Abstract Objective: Coronary artery disease (CAD) is caused by plaque formation on inner walls of coronary arteries. Glutathione peroxidase-1 (GPX1), prevents oxidative damage by detoxifying hydrogen and lipid peroxides. GPX1 Pro198Leu polymorphism results in oxidant/antioxidant imbalance. 8-oxoguanine DNA glycosylase-1 (OGG1) is the key enzyme in DNA repair pathway. OGG1 Ser326Cys polymorphism leads to 8-oxoG accumulation and may play a role in cardiovascular diseases. Thus, our study aims to investigate GPX1 Pro198Leu and OGG1 Ser326Cys polymorphisms in CAD patients and the possible relationship of genotypes with serum lipids and CAD severity.
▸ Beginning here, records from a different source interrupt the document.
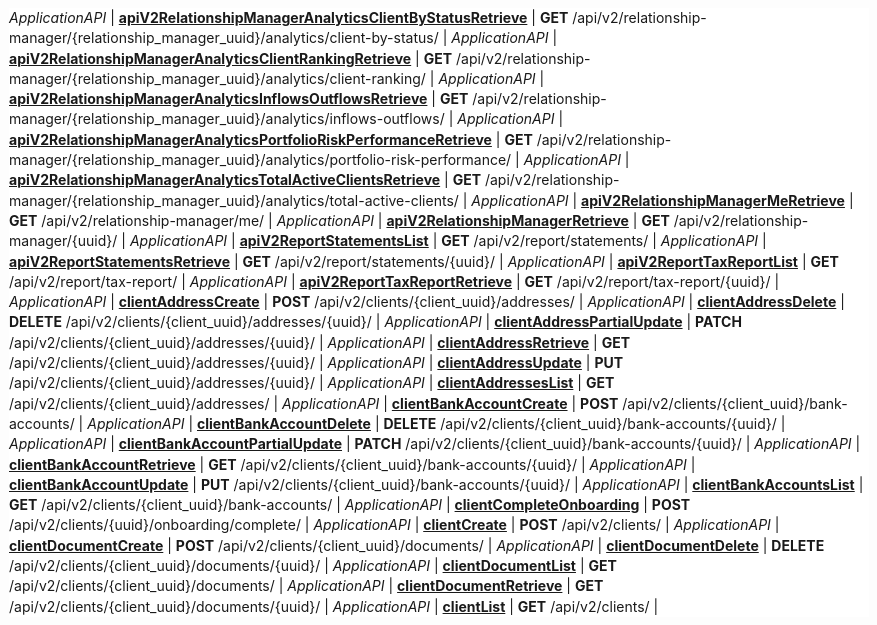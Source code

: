 *ApplicationAPI* | [**apiV2RelationshipManagerAnalyticsClientByStatusRetrieve**](docs/ApplicationAPI.md#apiv2relationshipmanageranalyticsclientbystatusretrieve) | **GET** /api/v2/relationship-manager/{relationship_manager_uuid}/analytics/client-by-status/ | 
*ApplicationAPI* | [**apiV2RelationshipManagerAnalyticsClientRankingRetrieve**](docs/ApplicationAPI.md#apiv2relationshipmanageranalyticsclientrankingretrieve) | **GET** /api/v2/relationship-manager/{relationship_manager_uuid}/analytics/client-ranking/ | 
*ApplicationAPI* | [**apiV2RelationshipManagerAnalyticsInflowsOutflowsRetrieve**](docs/ApplicationAPI.md#apiv2relationshipmanageranalyticsinflowsoutflowsretrieve) | **GET** /api/v2/relationship-manager/{relationship_manager_uuid}/analytics/inflows-outflows/ | 
*ApplicationAPI* | [**apiV2RelationshipManagerAnalyticsPortfolioRiskPerformanceRetrieve**](docs/ApplicationAPI.md#apiv2relationshipmanageranalyticsportfolioriskperformanceretrieve) | **GET** /api/v2/relationship-manager/{relationship_manager_uuid}/analytics/portfolio-risk-performance/ | 
*ApplicationAPI* | [**apiV2RelationshipManagerAnalyticsTotalActiveClientsRetrieve**](docs/ApplicationAPI.md#apiv2relationshipmanageranalyticstotalactiveclientsretrieve) | **GET** /api/v2/relationship-manager/{relationship_manager_uuid}/analytics/total-active-clients/ | 
*ApplicationAPI* | [**apiV2RelationshipManagerMeRetrieve**](docs/ApplicationAPI.md#apiv2relationshipmanagermeretrieve) | **GET** /api/v2/relationship-manager/me/ | 
*ApplicationAPI* | [**apiV2RelationshipManagerRetrieve**](docs/ApplicationAPI.md#apiv2relationshipmanagerretrieve) | **GET** /api/v2/relationship-manager/{uuid}/ | 
*ApplicationAPI* | [**apiV2ReportStatementsList**](docs/ApplicationAPI.md#apiv2reportstatementslist) | **GET** /api/v2/report/statements/ | 
*ApplicationAPI* | [**apiV2ReportStatementsRetrieve**](docs/ApplicationAPI.md#apiv2reportstatementsretrieve) | **GET** /api/v2/report/statements/{uuid}/ | 
*ApplicationAPI* | [**apiV2ReportTaxReportList**](docs/ApplicationAPI.md#apiv2reporttaxreportlist) | **GET** /api/v2/report/tax-report/ | 
*ApplicationAPI* | [**apiV2ReportTaxReportRetrieve**](docs/ApplicationAPI.md#apiv2reporttaxreportretrieve) | **GET** /api/v2/report/tax-report/{uuid}/ | 
*ApplicationAPI* | [**clientAddressCreate**](docs/ApplicationAPI.md#clientaddresscreate) | **POST** /api/v2/clients/{client_uuid}/addresses/ | 
*ApplicationAPI* | [**clientAddressDelete**](docs/ApplicationAPI.md#clientaddressdelete) | **DELETE** /api/v2/clients/{client_uuid}/addresses/{uuid}/ | 
*ApplicationAPI* | [**clientAddressPartialUpdate**](docs/ApplicationAPI.md#clientaddresspartialupdate) | **PATCH** /api/v2/clients/{client_uuid}/addresses/{uuid}/ | 
*ApplicationAPI* | [**clientAddressRetrieve**](docs/ApplicationAPI.md#clientaddressretrieve) | **GET** /api/v2/clients/{client_uuid}/addresses/{uuid}/ | 
*ApplicationAPI* | [**clientAddressUpdate**](docs/ApplicationAPI.md#clientaddressupdate) | **PUT** /api/v2/clients/{client_uuid}/addresses/{uuid}/ | 
*ApplicationAPI* | [**clientAddressesList**](docs/ApplicationAPI.md#clientaddresseslist) | **GET** /api/v2/clients/{client_uuid}/addresses/ | 
*ApplicationAPI* | [**clientBankAccountCreate**](docs/ApplicationAPI.md#clientbankaccountcreate) | **POST** /api/v2/clients/{client_uuid}/bank-accounts/ | 
*ApplicationAPI* | [**clientBankAccountDelete**](docs/ApplicationAPI.md#clientbankaccountdelete) | **DELETE** /api/v2/clients/{client_uuid}/bank-accounts/{uuid}/ | 
*ApplicationAPI* | [**clientBankAccountPartialUpdate**](docs/ApplicationAPI.md#clientbankaccountpartialupdate) | **PATCH** /api/v2/clients/{client_uuid}/bank-accounts/{uuid}/ | 
*ApplicationAPI* | [**clientBankAccountRetrieve**](docs/ApplicationAPI.md#clientbankaccountretrieve) | **GET** /api/v2/clients/{client_uuid}/bank-accounts/{uuid}/ | 
*ApplicationAPI* | [**clientBankAccountUpdate**](docs/ApplicationAPI.md#clientbankaccountupdate) | **PUT** /api/v2/clients/{client_uuid}/bank-accounts/{uuid}/ | 
*ApplicationAPI* | [**clientBankAccountsList**](docs/ApplicationAPI.md#clientbankaccountslist) | **GET** /api/v2/clients/{client_uuid}/bank-accounts/ | 
*ApplicationAPI* | [**clientCompleteOnboarding**](docs/ApplicationAPI.md#clientcompleteonboarding) | **POST** /api/v2/clients/{uuid}/onboarding/complete/ | 
*ApplicationAPI* | [**clientCreate**](docs/ApplicationAPI.md#clientcreate) | **POST** /api/v2/clients/ | 
*ApplicationAPI* | [**clientDocumentCreate**](docs/ApplicationAPI.md#clientdocumentcreate) | **POST** /api/v2/clients/{client_uuid}/documents/ | 
*ApplicationAPI* | [**clientDocumentDelete**](docs/ApplicationAPI.md#clientdocumentdelete) | **DELETE** /api/v2/clients/{client_uuid}/documents/{uuid}/ | 
*ApplicationAPI* | [**clientDocumentList**](docs/ApplicationAPI.md#clientdocumentlist) | **GET** /api/v2/clients/{client_uuid}/documents/ | 
*ApplicationAPI* | [**clientDocumentRetrieve**](docs/ApplicationAPI.md#clientdocumentretrieve) | **GET** /api/v2/clients/{client_uuid}/documents/{uuid}/ | 
*ApplicationAPI* | [**clientList**](docs/ApplicationAPI.md#clientlist) | **GET** /api/v2/clients/ |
Methods: A total of 169 CAD patients and 173 angiographically documented healthy controls were included in our study. The lesion severity in CAD patients was determined by Gensini scoring system. The genomic DNA was isolated from peripheral blood. Real-time polymerase chain reaction (RT-PCR) was used to genotype GPX1 Pro- 198Leu and OGG1 Ser326Cys polymorphisms. Results: Systolic and diastolic blood pressure, pulse, glucose, total- and LDL-cholesterol, triglycerides and waist circumference values were statistically significant between CAD patients and controls (p<0.05). No significant differences were observed in GPX1 Pro198Leu and OGG1 Ser- 326Cys genotype frequencies between CAD patients and controls (p=0.675, p=0.593; respectively). There was no significant differences between genotype frequencies of two SNPs and Gensini scores (p=0.317, p=0.911; respectively). Conclusion: Since no significant relation was observed in GPX1 Pro198Leu and OGG1 Ser326Cys genotype frequencies between CAD patients and controls, and no significant effect was determined between the two SNPs and Gensini scores, it was suggested that GPX1 Pro198Leu and OGG1 Ser- 326Cys polymorphisms do not seem to have an effect on CAD pathogenesis and lesion severity. This result may be due to the limited number of the sample size in the study group.